Chaque jour deux vieillards, mari et femme, venaient s’asseoir là. L’homme, le regard perdu comme dans la vision de choses lointaines et en dehors de ce monde, restait des heures silencieux à rouler dans ses doigts un chapelet dont les perles, une à une, tombaient toutes noires entre les plis de sa fustanelle blanche. Les jeunes gens se découvraient en passant devant lui, car c’était un soldat de l’indépendance, ainsi qu’en témoignait le ruban bleu de la grande guerre cousu sur sa veste.
Sa compagne, le visage ridé, les mains maigres et tremblantes, inspirait aussi le respect par sa physionomie de bonne vieille soumise au maître et dévouée à l’époux. Elle portait le costume des femmes de Mégare.

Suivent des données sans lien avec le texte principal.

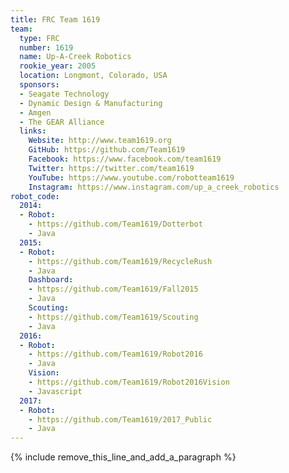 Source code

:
 ```yaml
---
title: FRC Team 1619
team:
  type: FRC
  number: 1619
  name: Up-A-Creek Robotics
  rookie_year: 2005
  location: Longmont, Colorado, USA
  sponsors:
  - Seagate Technology
  - Dynamic Design & Manufacturing
  - Amgen
  - The GEAR Alliance
  links:
    Website: http://www.team1619.org
    GitHub: https://github.com/Team1619
    Facebook: https://www.facebook.com/team1619
    Twitter: https://twitter.com/team1619
    YouTube: https://www.youtube.com/robotteam1619
    Instagram: https://www.instagram.com/up_a_creek_robotics
robot_code:
  2014:
  - Robot:
    - https://github.com/Team1619/Dotterbot
    - Java
  2015:
  - Robot:
    - https://github.com/Team1619/RecycleRush
    - Java
    Dashboard:
    - https://github.com/Team1619/Fall2015
    - Java
    Scouting:
    - https://github.com/Team1619/Scouting
    - Java
  2016:
  - Robot:
    - https://github.com/Team1619/Robot2016
    - Java
    Vision:
    - https://github.com/Team1619/Robot2016Vision
    - Javascript
  2017:
  - Robot:
    - https://github.com/Team1619/2017_Public
    - Java
---
```


{% include remove_this_line_and_add_a_paragraph %}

Ces bonnes gens, riches de quelque bien aux environs d’Athènes, outre la maison dont j’ai parlé avec son jardin, pouvaient se dire heureux. Rien n’eût manqué à leur tranquille vieillesse si Dieu et saint Isidore, bien souvent invoqués, avaient fait naître un enfant dans leur ménage ; mais le miracle de Sarah ne s’était pas renouvelé ; ils n’avaient après eux personne à qui léguer leur modeste avoir et la tradition de leurs vertus.
La Providence, qui n’abandonne jamais ceux qui l’implorent, y suppléa en fournissant du même coup à ces cœurs simples et craignant Dieu l’occasion d’exercer leur charité.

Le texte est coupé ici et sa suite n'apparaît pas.